# Keyword Analysis with KeyBERT and Taipy

## 01 - Extraction of arXiv Abstracts with API
- https://github.com/lukasschwab/arxiv.py

In [34]:
import arxiv
import ast
import itertools
import pandas as pd
import sqlite3
from keybert import KeyBERT

In [35]:
search = arxiv.Search(
            query = 'artificial intelligence',
            max_results = 20,
            sort_by = arxiv.SortCriterion.SubmittedDate,
            sort_order = arxiv.SortOrder.Descending)

In [36]:
type(search)

arxiv.arxiv.Search

In [37]:
for result in search.results():
    print(result.entry_id)
    print(result.published)
    print(result.title)
    print(result.summary)

http://arxiv.org/abs/2303.13519v1
2023-03-23 17:59:54+00:00
Learning and Verification of Task Structure in Instructional Videos
Given the enormous number of instructional videos available online, learning
a diverse array of multi-step task models from videos is an appealing goal. We
introduce a new pre-trained video model, VideoTaskformer, focused on
representing the semantics and structure of instructional videos. We pre-train
VideoTaskformer using a simple and effective objective: predicting weakly
supervised textual labels for steps that are randomly masked out from an
instructional video (masked step modeling). Compared to prior work which learns
step representations locally, our approach involves learning them globally,
leveraging video of the entire surrounding task as context. From these learned
representations, we can verify if an unseen video correctly executes a given
task, as well as forecast which steps are likely to be taken after a given
step. We introduce two new benchma

___
## 02 - SQLite Database Setup
- https://www.digitalocean.com/community/tutorials/how-to-use-the-sqlite3-module-in-python-3

In [4]:
# connection = sqlite3.connect("../data/abstracts.db")
# cursor = connection.cursor()

In [5]:
# # Create new table in database
# cursor.execute("CREATE TABLE IF NOT EXISTS abstracts_ai (id TEXT PRIMARY KEY, \
#                                                          title TEXT, \
#                                                          date_published TEXT, \
#                                                          abstract TEXT)"
#               )

<sqlite3.Cursor at 0x2183b230b90>

In [6]:
# # Insert dummy row
# cursor.execute("INSERT INTO abstracts_ai VALUES ('a1', \
#                                                  'test_title', \
#                                                  '2023-02-16 18:16:09+00:00', \
#                                                  'test abstract text')"
#               )

<sqlite3.Cursor at 0x2183b230b90>

In [7]:
# # Fetch all rows
# query = "SELECT * FROM abstracts_ai"
# df = pd.read_sql_query("SELECT * FROM abstracts_ai", connection)
# df

Unnamed: 0,id,title,date_published,abstract
0,a1,test_title,2023-02-16 18:16:09+00:00,test abstract text


In [8]:
# # Delete dummy row
# cursor.execute(
#     "DELETE FROM abstracts_ai")

<sqlite3.Cursor at 0x2183b230b90>

In [9]:
# # Check all rows deleted
# query = "SELECT * FROM abstracts_ai"
# df = pd.read_sql_query("SELECT * FROM abstracts_ai", connection)
# df

Unnamed: 0,id,title,date_published,abstract


___
## 03 - Retrieve and Store arXiv AI Article Abstracts

In [None]:
# for result in search.results():
#     entry_id = result.entry_id
#     uid = entry_id.split('.')[-1]
#     title = result.title
#     date_published = result.published
#     abstract = result.summary
    
#     query = 'INSERT OR REPLACE INTO abstracts_ai(id, title, date_published, abstract)' + \
#             ' VALUES(?, ?, ?, ?);'
    
#     fields = (uid, title, date_published, abstract)

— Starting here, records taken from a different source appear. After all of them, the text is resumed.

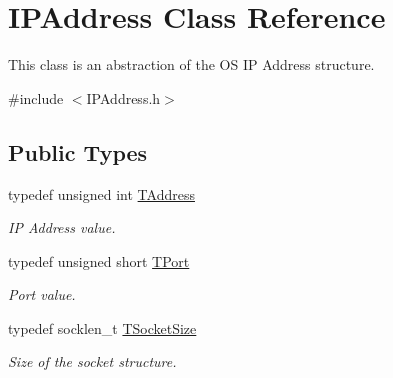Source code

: \hypertarget{class_i_p_address}{\section{I\-P\-Address Class Reference}
\label{class_i_p_address}
}


This class is an abstraction of the O\-S I\-P Address structure.  




{\ttfamily \#include $<$I\-P\-Address.\-h$>$}

\subsection*{Public Types}
\begin{DoxyCompactItemize}
\item 
typedef unsigned int \hyperlink{class_i_p_address_a36831f63346275f44e8747d77a2a5d51}{T\-Address}
\begin{DoxyCompactList}\small\item\em I\-P Address value. \end{DoxyCompactList}\item 
typedef unsigned short \hyperlink{class_i_p_address_a51188195685c31d4258c0a078cc37154}{T\-Port}
\begin{DoxyCompactList}\small\item\em Port value. \end{DoxyCompactList}\item 
typedef socklen\-\_\-t \hyperlink{class_i_p_address_a28c76ca7e5d4aa86d2caf0b742a23cdb}{T\-Socket\-Size}
\begin{DoxyCompactList}\small\item\em Size of the socket structure. \end{DoxyCompactList}\end{DoxyCompactItemize}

#     cursor.execute(query, fields)

In [14]:
# # Fetch all rows
# query = "SELECT * FROM abstracts_ai"
# df = pd.read_sql_query("SELECT * FROM abstracts_ai", connection)
# df

Unnamed: 0,id,title,date_published,abstract
0,05512v1,PAC-NeRF: Physics Augmented Continuum Neural R...,2023-03-09 18:59:50+00:00,Existing approaches to system identification (...
1,05510v1,Planning with Large Language Models for Code G...,2023-03-09 18:59:47+00:00,Existing large language model-based code gener...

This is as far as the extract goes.